While history has recorded that Wallace (1823-1913) was co-originator with Darwin of the theory of natural selection, usually referred to simply as evolution, most people seem to credit the whole idea to Darwin. That may be because Darwin’s book, On the Origin of Species, published in 1859, gave it more widespread recognition. However, a secondary reason may be that Wallace’s reputation among scientists was tainted somewhat by the fact that he became a champion of spiritualism.
Wallace’s conclusions concerning natural selection were arrived at after years of travel in wilderness areas, including the Amazon and the Malay Archipelago. According to one biographer, by the turn of the century, Wallace was very likely Britain’s best known naturalist and one of the world’s most recognized names, as he lectured extensively on Darwinism. He was awarded honorary doctorates by the University of Dublin and Oxford University.
Below is my “interview” with Wallace. This “interview” is based on many of his papers, including those assembled in Miracles and Modern Spiritualism, published in 1896 by George Redway, London. All responses below are verbatim from the various papers, except for the Americanization of such words as skeptic (sceptic) and color (colour). The questions have been tailored and arranged to fit the answers.
Dr. Wallace, what were your early views relative to spiritual matters?
“Up to the time when I first became acquainted with the facts of Spiritualism, I was a confirmed philosophical skeptic, rejoicing in the works of Voltaire, Strauss, and Carl Vogt, and an ardent admirer (as I still am) of Herbert Spencer. I was so thorough and confirmed a materialist that I could not at that time find a place in my mind for the conception of spiritual existence, or for any other agencies in the universe than matter and force.”
So what changed your mind?
“My curiosity was at first excited by some slight but inexplicable phenomena occurring in a friend’s family, and my desire for knowledge and love of truth forced me to continue the inquiry. The facts became more and more assured, more and more varied, more and more removed from anything that modern science taught or modern philosophy speculated on. The facts beat me. They compelled me to accept them as facts long before I could accept the spiritual explanation of them; there was at that time no place in my fabric of thought into which it could be fitted. By slow degrees a place was made; but it was made, not by any preconceived or theoretical opinions, but by the continuous action of fact after fact, which could not be got rid of in any other way.”

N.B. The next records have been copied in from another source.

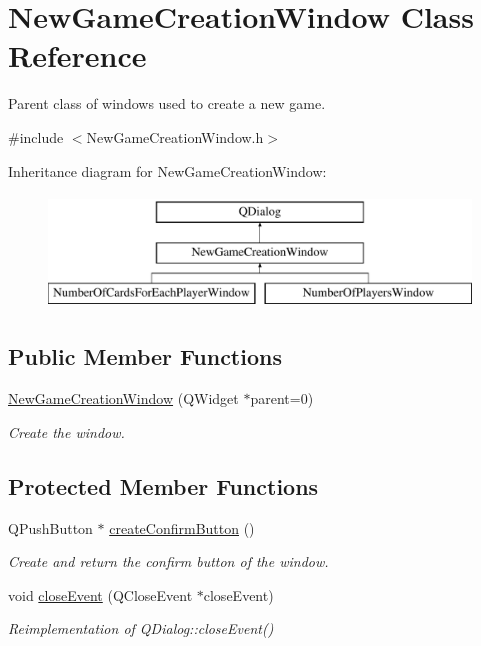 \hypertarget{classNewGameCreationWindow}{}\section{New\+Game\+Creation\+Window Class Reference}
\label{classNewGameCreationWindow}


Parent class of windows used to create a new game.  




{\ttfamily \#include $<$New\+Game\+Creation\+Window.\+h$>$}

Inheritance diagram for New\+Game\+Creation\+Window\+:\begin{figure}[H]
\begin{center}
\leavevmode
\includegraphics[height=3.000000cm]{classNewGameCreationWindow}
\end{center}
\end{figure}
\subsection*{Public Member Functions}
\begin{DoxyCompactItemize}
\item 
\hyperlink{classNewGameCreationWindow_a1b8cd9166289a086a951c2ee9d6bfebe}{New\+Game\+Creation\+Window} (Q\+Widget $\ast$parent=0)
\begin{DoxyCompactList}\small\item\em Create the window. \end{DoxyCompactList}\end{DoxyCompactItemize}
\subsection*{Protected Member Functions}
\begin{DoxyCompactItemize}
\item 
Q\+Push\+Button $\ast$ \hyperlink{classNewGameCreationWindow_aaa0b36302cf67c363da723e64c92c777}{create\+Confirm\+Button} ()
\begin{DoxyCompactList}\small\item\em Create and return the confirm button of the window. \end{DoxyCompactList}\item 
void \hyperlink{classNewGameCreationWindow_ad96277fa809e77e33ade1a93fc4af5d7}{close\+Event} (Q\+Close\+Event $\ast$close\+Event)
\begin{DoxyCompactList}\small\item\em Reimplementation of Q\+Dialog\+::close\+Event() \end{DoxyCompactList}\end{DoxyCompactItemize}
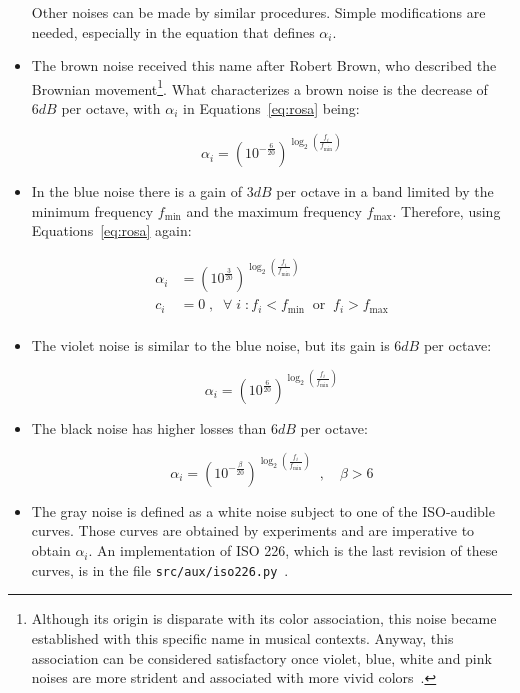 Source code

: \begin{itemize}
Other noises can be made by similar procedures. Simple modifications are needed, especially in the equation that defines $\alpha_i$.

  \item The brown noise received this name after Robert Brown, who described the Brownian movement\footnote{Although
	  its origin is disparate with its color association, this noise became established with this specific name in musical contexts. Anyway, this association can be considered satisfactory once violet, blue, white and pink noises are more strident and associated with more vivid colors~\cite{Cook,guillaume}.}. What characterizes a brown noise is the decrease of $6dB$ per octave, with $\alpha_i$ in Equations~\ref{eq:rosa} being:

\begin{equation}\label{eq:marrom}
 \alpha_i=(10^{-\frac{6}{20}})^{\log _2 \left( \frac{f_i}{f_{\text{min}}} \right )}
\end{equation}

 \item In the blue noise there is a gain of $3dB$ per octave in a band limited by the minimum frequency $f_{\text{min}}$ and the maximum frequency $f_{\text{max}}$.
	 Therefore, using Equations~\ref{eq:rosa} again:

\begin{equation}\label{eq:azul}
 \begin{split}
 \alpha_i & = (10^{\frac{3}{20}})^{\log _2 \left ( \frac{f_i}{f_{\text{min}}} \right )} \\
 c_i & =0\;,\;\; \forall \; i \; : f_i<f_{\text{min}} \;\; \text{or} \;\; f_i>f_{\text{max}} \\
 \end{split}
\end{equation}

 \item The violet noise is similar to the blue noise, but its gain is $6dB$ per octave:

\begin{equation}\label{eq:violeta}
 \alpha_i = (10^{\frac{6}{20}})^{\log _2 \left ( \frac{f_i}{f_{\text{min}}} \right )}
\end{equation}

 \item The black noise has higher losses than $6dB$ per octave:

\begin{equation}\label{eq:preto}
 \alpha_i=(10^{-\frac{\beta}{20}})^{\log _2 \left( \frac{f_i}{f_{\text{min}}} \right )}\;\;, \quad \beta > 6
\end{equation}

 \item The gray noise is defined as a white noise subject to one of the ISO-audible curves. Those curves are obtained by experiments and are imperative to obtain $\alpha_i$. An implementation of ISO 226, which is the last revision of these curves, is in the file \texttt{src/aux/iso226.py}~\cite{MASSA}.
\end{itemize}

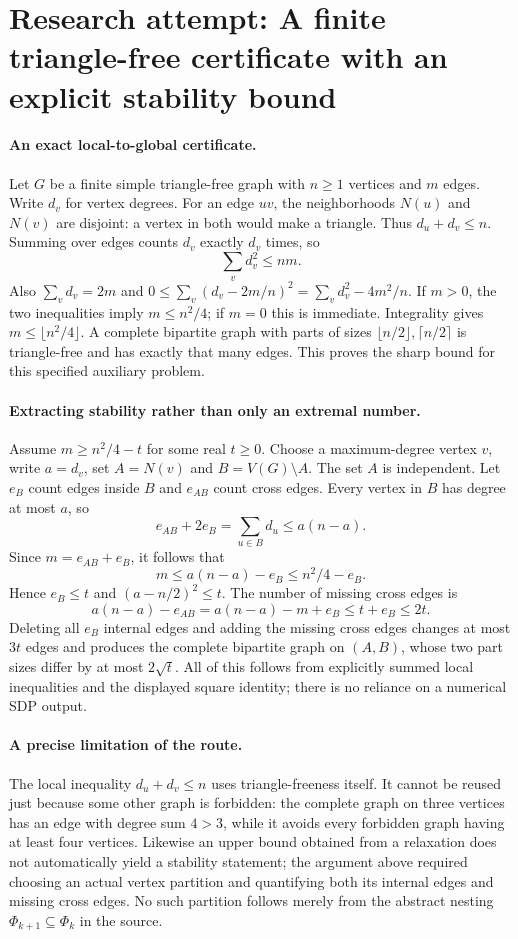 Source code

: \documentclass[11pt]{article}
\begin{document}
\section{Research attempt: A finite triangle-free certificate with an explicit stability bound}

\paragraph{An exact local-to-global certificate.}
Let $G$ be a finite simple triangle-free graph with $n\geq1$ vertices and $m$
edges. Write $d_v$ for vertex degrees. For an edge $uv$, the neighborhoods
$N(u)$ and $N(v)$ are disjoint: a vertex in both would make a triangle.
Thus $d_u+d_v\leq n$. Summing over edges counts $d_v$ exactly $d_v$ times,
so
\[
 \sum_v d_v^2\leq nm.
\]
Also $\sum_vd_v=2m$ and
$0\leq\sum_v(d_v-2m/n)^2=\sum_vd_v^2-4m^2/n$.
If $m>0$, the two inequalities imply $m\leq n^2/4$; if $m=0$ this is immediate.
Integrality gives $m\leq\lfloor n^2/4\rfloor$. A complete bipartite graph
with parts of sizes $\lfloor n/2\rfloor,\lceil n/2\rceil$ is triangle-free
and has exactly that many edges. This proves the sharp bound for this
specified auxiliary problem.

\paragraph{Extracting stability rather than only an extremal number.}
Assume $m\geq n^2/4-t$ for some real $t\geq0$. Choose a maximum-degree
vertex $v$, write $a=d_v$, set $A=N(v)$ and $B=V(G)\setminus A$.
The set $A$ is independent. Let $e_B$ count edges inside $B$ and $e_{AB}$
count cross edges. Every vertex in $B$ has degree at most $a$, so
\[
 e_{AB}+2e_B=\sum_{u\in B}d_u\leq a(n-a).
\]
Since $m=e_{AB}+e_B$, it follows that
\[
 m\leq a(n-a)-e_B\leq n^2/4-e_B.
\]
Hence $e_B\leq t$ and $(a-n/2)^2\leq t$.
The number of missing cross edges is
\[
 a(n-a)-e_{AB}=a(n-a)-m+e_B\leq t+e_B\leq2t.
\]
Deleting all $e_B$ internal edges and adding the missing cross edges changes
at most $3t$ edges and produces the complete bipartite graph on $(A,B)$,
whose two part sizes differ by at most $2\sqrt t$.
All of this follows from explicitly summed local inequalities and the displayed
square identity; there is no reliance on a numerical SDP output.

\paragraph{A precise limitation of the route.}
The local inequality $d_u+d_v\leq n$ uses triangle-freeness itself. It cannot
be reused just because some other graph is forbidden: the complete graph on
three vertices has an edge with degree sum $4>3$, while it avoids every
forbidden graph having at least four vertices. Likewise an upper bound obtained
from a relaxation does not automatically yield a stability statement; the
argument above required choosing an actual vertex partition and quantifying
both its internal edges and missing cross edges. No such partition follows
merely from the abstract nesting $\Phi_{k+1}\subseteq\Phi_k$ in the source.
\end{document}

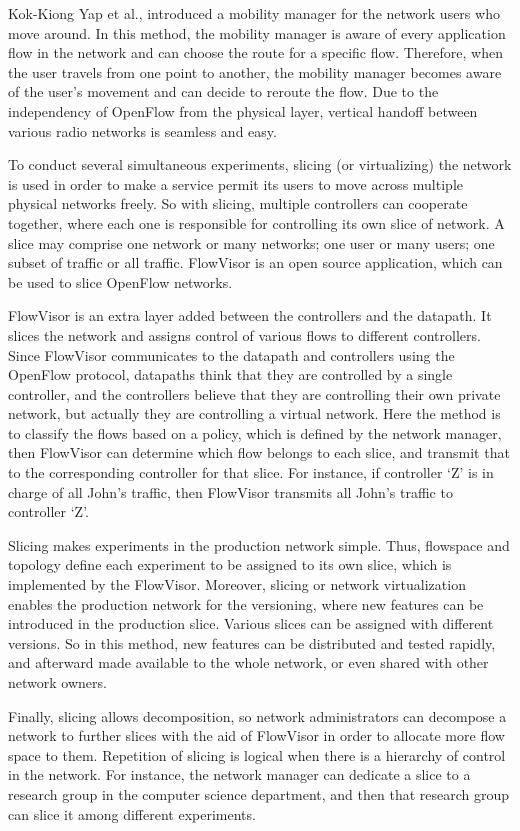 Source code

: Kok-Kiong Yap et al., introduced a mobility manager for the network users who move around. In this method, the mobility manager is aware of every application flow in the network and can choose the route for a specific flow. Therefore, when the user travels from one point to another, the mobility manager becomes aware of the user’s movement and can decide to reroute the flow. Due to the independency of OpenFlow from the physical layer, vertical handoff between various radio networks is seamless and easy. 

To conduct several simultaneous experiments, slicing (or virtualizing) the network is used in order to make a service permit its users to move across multiple physical networks freely. So with slicing, multiple controllers can cooperate together, where each one is responsible for controlling its own slice of network. A slice may comprise one network or many networks; one user or many users; one subset of traffic or all traffic. FlowVisor is an open source application, which can be used to slice OpenFlow networks. 

FlowVisor is an extra layer added between the controllers and the datapath. It slices the network and assigns control of various flows to different controllers. Since FlowVisor communicates to the datapath and controllers using the OpenFlow protocol, datapaths think that they are controlled by a single controller, and the controllers believe that they are controlling their own private network, but actually they are controlling a virtual network. Here the method is to classify the flows based on a policy, which is defined by the network manager, then FlowVisor can determine which flow belongs to each slice, and transmit that to the corresponding controller for that slice. For instance, if controller ‘Z’ is in charge of all John’s traffic, then FlowVisor transmits all John’s traffic to controller ‘Z’. 

Slicing makes experiments in the production network simple. Thus, flowspace and topology define each experiment to be assigned to its own slice, which is implemented by the FlowVisor. Moreover, slicing or network virtualization enables the production network for the versioning, where new features can be introduced in the production slice. Various slices can be assigned with different versions. So in this method, new features can be distributed and tested rapidly, and afterward made available to the whole network, or even shared with other network owners. 

Finally, slicing allows decomposition, so network administrators can decompose a network to further slices with the aid of FlowVisor in order to allocate more flow space to them. Repetition of slicing is logical when there is a hierarchy of control in the network. For instance, the network manager can dedicate a slice to a research group in the computer science department, and then that research group can slice it among different experiments. 

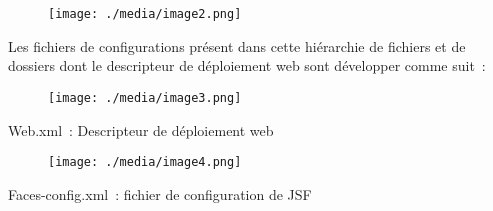 \documentclass[12pt]{article}
\begin{document}

\begin{figure}[H]
	\begin{Center}
		\texttt{[image: ./media/image2.png]}
	\end{Center}
\end{figure}



\par

Les fichiers de configurations présent dans cette hiérarchie de fichiers et de dossiers dont le descripteur de déploiement web sont développer comme suit : \par




\begin{figure}[H]
	\begin{Center}
		\texttt{[image: ./media/image3.png]}
	\end{Center}
\end{figure}



\par

\begin{Center}
Web.xml : Descripteur de déploiement web
\end{Center}\par




\begin{figure}[H]
	\begin{Center}
		\texttt{[image: ./media/image4.png]}
	\end{Center}
\end{figure}



\par

\begin{Center}
Faces-config.xml : fichier de configuration de JSF
\end{Center}\par
\end{document}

Would you mind elaborating on that occurrence with the friend’s family?
“It was in the summer of 1865 that I first witnessed any of the phenomena of what is called Spiritualism, in the house of a friend - a skeptic, a man of science, and a lawyer, with none but members of his own family present. Sitting at a good-sized round table, with our hands placed upon it, after a short time slight movements would commence, and not often ‘turnings’ or tiltings,’ but a gentle intermittent movement like steps, which after a time would bring the table quite across the room. Slight but distinct tapping sounds were also heard. They gradually increased; the taps became very distinct, and the table moved considerably, obliging us all to shift our chairs.”
What did you make of that?
“That there is an unknown power developed from the bodies of a number of persons placed in connection by sitting around a table with all their hands upon it. And the fact that we often sat half an hour in one position without a single sound, and that the phenomena never progressed further than I have related, weighs I think very strongly against the supposition that a family of four highly intelligent and well-educated persons should occupy themselves for so many weary hours in carrying out what would be so poor and unmeaning a deception.”
Did you witness other phenomena after that?
“In September 1865, I began a series of visits to Mrs. Marshall (a London medium), generally accompanied by a friend - a good chemist and mechanic, and of a thoroughly skeptical mind. What we witnessed may be divided into two classes of phenomena - physical and mental. Both were very numerous and varied.”
I gather from your various writings that you gradually came to accept the spirit hypothesis? Would you mind explaining that?
“Perhaps the most important characteristic of these phenomena [is that] they are from beginning to end essentially human. They come to us with human ideas; they make use of human speech, of writing and drawing; they manifest wit and logic, humor, and pathos, that we can all appreciate and enjoy; the communications vary in character as those of human beings; some rank with the lowest, some with the highest, but all are essentially human. When the spirits speak audibly, the voice is a human voice; when they appear visible, the hands and the faces are absolutely human; when we can touch the forms and examine them closely we find them human in character, not those of any other kind of being. The photographs are always the photographs of our fellow creatures; never those of demons or angels and animals. When hands, feet or faces are produced in paraffin moulds they are all in minutest details those of men and women, though not those of the medium. All of these various phenomena are of this human character.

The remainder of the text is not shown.